A prática do Direito em si, sendo um dos pilares necessários para a manutenção de qualquer nação, pode ser examinada como uma epistemologia hereditária que leva consigo infinitos traços que refletem a história de um país, também logicamente apresentará um claro panorama sobre onde um país se encaixará na divisão Norte-Sul. No Agravo de Instrumento nº 70003434388, do Tribunal Regional Federal da 4ª Região, vemos uma interessante dualidade de perspectivas quanto ao caso, onde integrantes do Movimento Sem Terra ocuparam e clamaram pela posse de uma fazenda local, alegando que a mesma não cumpria sua função social e era então passível de ser desapropriada pelos integrantes do grupo através da transferência de sua posse.
Em relação aos trâmites do caso em si, vemos reflexos da mentalidade associada ao Sul no exercício legal brasileiro: Quanto aos votos favoráveis a reintegração, a função social foi em grande parte ignorada, afirmando que a produtividade de fato da fazenda não tornava procedente a apropriação, implicando assim que ainda que a mesma descumprisse a legislação trabalhista e carregasse sua produção de modo irracional e antiético, não seria passível de desapropriamento: O abastecimento do mercado e das exportações ainda era a prioridade, tal como foi séculos atrás.
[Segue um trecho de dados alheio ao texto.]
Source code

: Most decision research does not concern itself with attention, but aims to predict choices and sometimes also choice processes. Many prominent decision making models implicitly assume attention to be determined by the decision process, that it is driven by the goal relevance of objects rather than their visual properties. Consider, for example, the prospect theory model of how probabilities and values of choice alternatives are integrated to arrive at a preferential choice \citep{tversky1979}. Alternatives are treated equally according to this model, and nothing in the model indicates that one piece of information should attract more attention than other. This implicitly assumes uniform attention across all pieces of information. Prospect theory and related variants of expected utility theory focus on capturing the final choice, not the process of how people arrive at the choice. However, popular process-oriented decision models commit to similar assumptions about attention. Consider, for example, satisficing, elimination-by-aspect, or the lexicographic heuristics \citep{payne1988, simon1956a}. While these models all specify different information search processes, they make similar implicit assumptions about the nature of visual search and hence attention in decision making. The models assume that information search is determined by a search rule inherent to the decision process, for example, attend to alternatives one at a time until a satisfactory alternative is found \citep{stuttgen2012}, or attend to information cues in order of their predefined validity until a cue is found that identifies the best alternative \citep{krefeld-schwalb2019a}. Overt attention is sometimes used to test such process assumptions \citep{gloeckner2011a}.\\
Ultimamente, porém, em um rompimento com as barreiras eurocêntricas, vemos que os votos "do Sul" não foram o suficiente, com a ação sendo por fim indeferida. Como dito pela jurista portuguesa Sara Araújo, a concepção de um direito orgânico que se quebra dos paradigmas legais hereditários europeus e estabelece uma prática jurídica mais próxima e relacionada com a realidade de fato vivenciada pelo Sul é essencial para que não se mantenha uma noção de um Direito pervasivamente egoísta que se importa em apenas manter suas próprias tradições enviesadas no Norte a triste custo de uma prática legal verdadeiramente inclusiva e efetiva à realidade do Sul.